YANN GWET “DANS L’ENSEMBLE NOUS DEVONS TOUS, ENTREPRENEURS COMME NON ENTREPRENEURS, ÊTRE PLUS HUMBLES ET PLUS ACHARNES AU TRAVAIL”

Même s’il est difficile de définir l’entrepreneur-type d’origine Camerounaise sans le caricaturer, il demeure tout de même une certitude : L’entrepreneuriat est à la mode. Yann Gwet, journaliste-écrivain camerounais, nous livre en quelques lignes son opinion sur cette activité qui se veut être l’une des plus attractives du moment.

Le portrait-robot de l’entrepreneur camerounais… 

Selon des chiffres publiés par le GICAM[1] il y a quelques années, 44,2% des entrepreneurs camerounais sont diplômés du primaire, et 14% sont sans diplôme. Par ailleurs 81% des entreprises auraient moins de 10 ans. S’il y a un portrait-robot (avec ce que cela a de nécessairement caricatural) de l’entrepreneur camerounais, alors celui-ci est peu diplômé, est à la tête d’une activité très fragile, et exerce probablement dans l’informel.

Parlons des obstacles auxquels font face les entrepreneurs camerounais

Les obstacles structurels sont connus : la corruption est omniprésente ; les infrastructures (réseau routier, télécommunications, etc.) sont de mauvaise qualité (ce qui engendre toutes sortes de coûts) ; les ressources humaines demeurent un vrai problème ; la fiscalité est punitive, notamment pour les jeunes entreprises qui ne sont pas tournées vers l’export (ce sont les plus nombreuses) ; l’insécurité juridique est totale (le coût de la malhonnêteté est très faible), les possibilités de financement sont réduites, etc.

Pour le reste, tout dépend du profil de l’entrepreneur : l’entrepreneur-type, dont je parle plus haut, sera (sauf exception) freiné par une insuffisance de qualifications. Il existe de nombreux entrepreneurs-politiques au Cameroun : ceux-là se servent de leur statut – d’hommes politiques – pour s’octroyer toutes sortes de privilèges et faciliter leurs affaires (certains les brandissent comme des modèles alors qu’il s’agit de contre-modèles). Enfin il existe une classe d’entrepreneurs jeunes et éduqués qui à mon sens souffre d’une faible émulation, d’un marché intérieur petit et dans lequel le pouvoir d’achat est faible, d’une insuffisance d’intégration régionale, mais aussi d’un environnement francophone qui n’est pas propice au développement d’entreprises.

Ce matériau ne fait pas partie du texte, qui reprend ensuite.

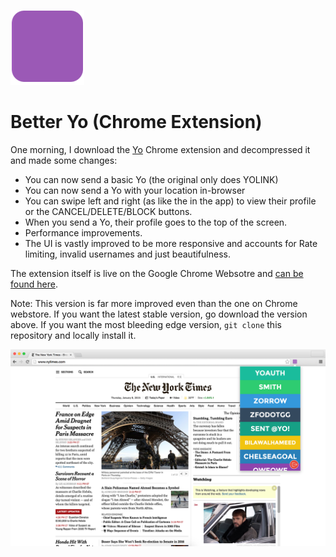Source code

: ![](/images/icon-128.png)

# Better Yo (Chrome Extension)

One morning, I download the [Yo](http://justyo.co) Chrome extension and decompressed it and made some changes:
- You can now send a basic Yo (the original only does YOLINK)
- You can now send a Yo with your location in-browser
- You can swipe left and right (as like the in the app) to view their profile or the CANCEL/DELETE/BLOCK buttons.
- When you send a Yo, their profile goes to the top of the screen.
- Performance improvements.
- The UI is vastly improved to be more responsive and accounts for Rate limiting, invalid usernames and just beautifulness.

The extension itself is live on the Google Chrome Websotre and [can be found here](https://chrome.google.com/webstore/detail/better-yo/hckkeplhmlafhhikfphkbcekphbngfcl).

Note: This version is far more improved even than the one on Chrome webstore. If you want the latest stable version, go download the version above. If you want the most bleeding edge version, `git clone` this repository and locally install it.

![](/images/ss-small.png)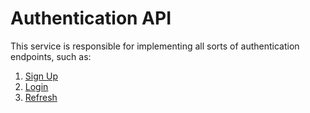 # Authentication API
This service is responsible for implementing all sorts of authentication endpoints, such as:

1. [Sign Up](./requirements/signup.md)
1. [Login](./requirements/login/login.md)
1. [Refresh](./requirements/login/refresh.md)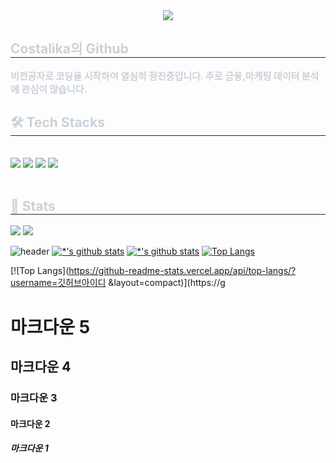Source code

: <div align= "center">
    <img src="https://capsule-render.vercel.app/api?type=waving&color=0a3bff&height=180&text=Costlika&animation=scaleIn&fontColor=64fa00&fontSize=50" />
    </div>
    <div style="text-align: left;"> 
    <h2 style="border-bottom: 1px solid #21262d; color: #c9d1d9;"> Costalika의 Github </h2>  
    <div style="font-weight: 700; font-size: 15px; text-align: left; color: #c9d1d9;"> 비전공자로 코딩을 시작하여 열심히 정진중입니다. 주로 금융,마케팅 데이터 분석에 관심이 많습니다. </div> 
    </div>
    <div style="text-align: left;">
    <h2 style="border-bottom: 1px solid #21262d; color: #c9d1d9;"> 🛠️ Tech Stacks </h2> <br> 
    <div style="margin: ; text-align: left;" "text-align: left;"> <img src="https://img.shields.io/badge/Git-F05032?style=for-the-badge&logo=Git&logoColor=white">
          <img src="https://img.shields.io/badge/Github-181717?style=for-the-badge&logo=Github&logoColor=white">
          <img src="https://img.shields.io/badge/Discord-5865F2?style=for-the-badge&logo=Discord&logoColor=white">
          <img src="https://img.shields.io/badge/Python-3776AB?style=for-the-badge&logo=Python&logoColor=white">
          </div>
    </div>
<div style="text-align: left;">
</div>
<br>
<div style="text-align: left;">
</div>
</div>
<div style="text-align: left;">
  <h2 style="border-bottom: 1px solid #21262d; color: #c9d1d9;"> 🏅 Stats </h2>
  <div style="text-align: left;">
    <img src="https://github-readme-stats.vercel.app/api?username=costalika&custom_title=costalika's%20Github%20Stat&bg_color=180,000000&title_color=000000&text_color=000000" />
    <img src="https://github-readme-stats.vercel.app/api/top-langs/?username=costalika&layout=compact&bg_color=180,000000&title_color=000000&text_color=000000" />
  </div>
</div>


![header](https://capsule-render.vercel.app/api?type=wave&color=auto&height=300&section=header&text=깃허브%20특강&fontSize=90)
[![*'s github stats](https://github-readme-stats.vercel.app/api?username=깃허브아이디)](https://github.com/깃허브아이디)
[![*'s github stats](https://github-readme-stats.vercel.app/api?username=깃허브아이디&show_icons=true&theme=radical)](https://github.com/깃허브아이디)
[![Top Langs](https://github-readme-stats.vercel.app/api/top-langs/?username=깃허브아이디)](https://github.com/깃허브아이디/github-readme-stats)

[![Top Langs](https://github-readme-stats.vercel.app/api/top-langs/?username=깃허브아이디 &layout=compact)](https://g


# 마크다운 5
## 마크다운 4
### 마크다운 3
#### 마크다운 2
##### 마크다운 1


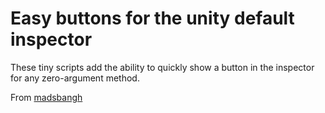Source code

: # Easy buttons for the unity default inspector
These tiny scripts add the ability to quickly show a button in the inspector for any zero-argument method.

From [madsbangh](https://github.com/madsbangh/EasyButtons)
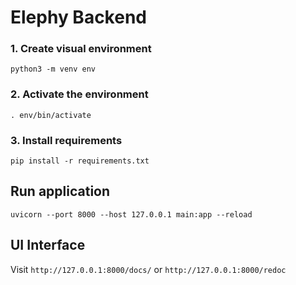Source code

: # Elephy Backend

### 1. Create visual environment
`python3 -m venv env`

### 2. Activate the environment
`. env/bin/activate`

### 3. Install requirements
`pip install -r requirements.txt`


## Run application
`uvicorn --port 8000 --host 127.0.0.1 main:app --reload`

## UI Interface
Visit 
`http://127.0.0.1:8000/docs/` or `http://127.0.0.1:8000/redoc`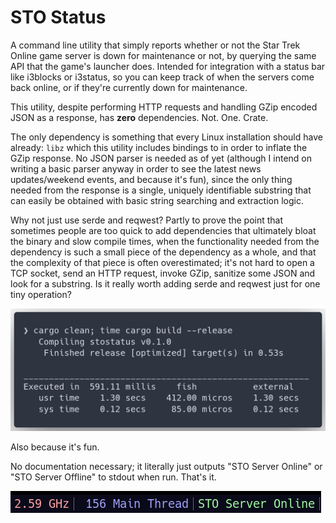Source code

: # STO Status
A command line utility that simply reports whether or not the Star Trek Online game server is down for maintenance or not, by querying the same API that the game's launcher does. Intended for integration with a status bar like i3blocks or i3status, so you can keep track of when the servers come back online, or if they're currently down for maintenance.

This utility, despite performing HTTP requests and handling GZip encoded JSON as a response, has **zero** dependencies. Not. One. Crate.

The only dependency is something that every Linux installation should have already: `libz` which this utility includes bindings to in order to inflate the GZip response. No JSON parser is needed as of yet (although I intend on writing a basic parser anyway in order to see the latest news updates/weekend events, and because it's fun), since the only thing needed from the response is a single, uniquely identifiable substring that can easily be obtained with basic string searching and extraction logic.

Why not just use serde and reqwest? Partly to prove the point that sometimes people are too quick to add dependencies that ultimately bloat the binary and slow compile times, when the functionality needed from the dependency is such a small piece of the dependency as a whole, and that the complexity of that piece is often overestimated; it's not hard to open a TCP socket, send an HTTP request, invoke GZip, sanitize some JSON and look for a substring. Is it really worth adding serde and reqwest just for one tiny operation? 

![](.github/compile-time.png)

Also because it's fun. 

No documentation necessary; it literally just outputs "STO Server Online" or "STO Server Offline" to stdout when run. That's it.

![](.github/screenshot.png)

…Et du nombre sans cesse croissant d’initiatives

Je n’ai pas de chiffres pour évaluer la progression « d’initiatives » entrepreneuriales. Mais il est vrai que l’entrepreneuriat est à la mode. Il y a eu la mode de l’informatique dans les années 90, ensuite celle de la Finance jusqu’au début de la crise financière en 2007, et désormais celle de l’entrepreneuriat. Le statut « d’entrepreneur » est prestigieux. Le thème porte médiatiquement. Une sorte de bulle semble s’être formée d’ailleurs. Les média en parlent sans cesse, on distribue toutes sortes de prix à toutes sortes « d’entrepreneurs », qui pour certains ont réalisé bien peu ; en retour cela suscite toujours plus de vocations, et donc de nouveaux « jeunes entrepreneurs » arrivent sur la scène dans l’espoir d’être médiatisés et récompensés en conséquence. C’est un peu dans ce cycle absurde que nous sommes. L’entrepreneur 2.0 veut avant tout être connu et primé. Son principal atout est la communication. L’entrepreneuriat est pour lui une fin en soi. Il est entrepreneur pour être entrepreneur. J’observe que lorsque Bill Gates inventait Windows, il était occupé à travailler (pas à faire sa promotion ou à recevoir des récompenses) ; lorsque Steve Jobs concevait ce qui est devenu le Mac, il était tout autant absorbé par son travail. La communication (ou la promotion) devrait servir le fond. Les entrepreneurs devraient communiquer lorsqu’ils ont quelque chose à présenter ou à annoncer. Autrement, leur fonction première est de travailler à améliorer l’état de la société. Il n’y a aucun mal à œuvrer dans l’obscurité si l’on construit « Apple ».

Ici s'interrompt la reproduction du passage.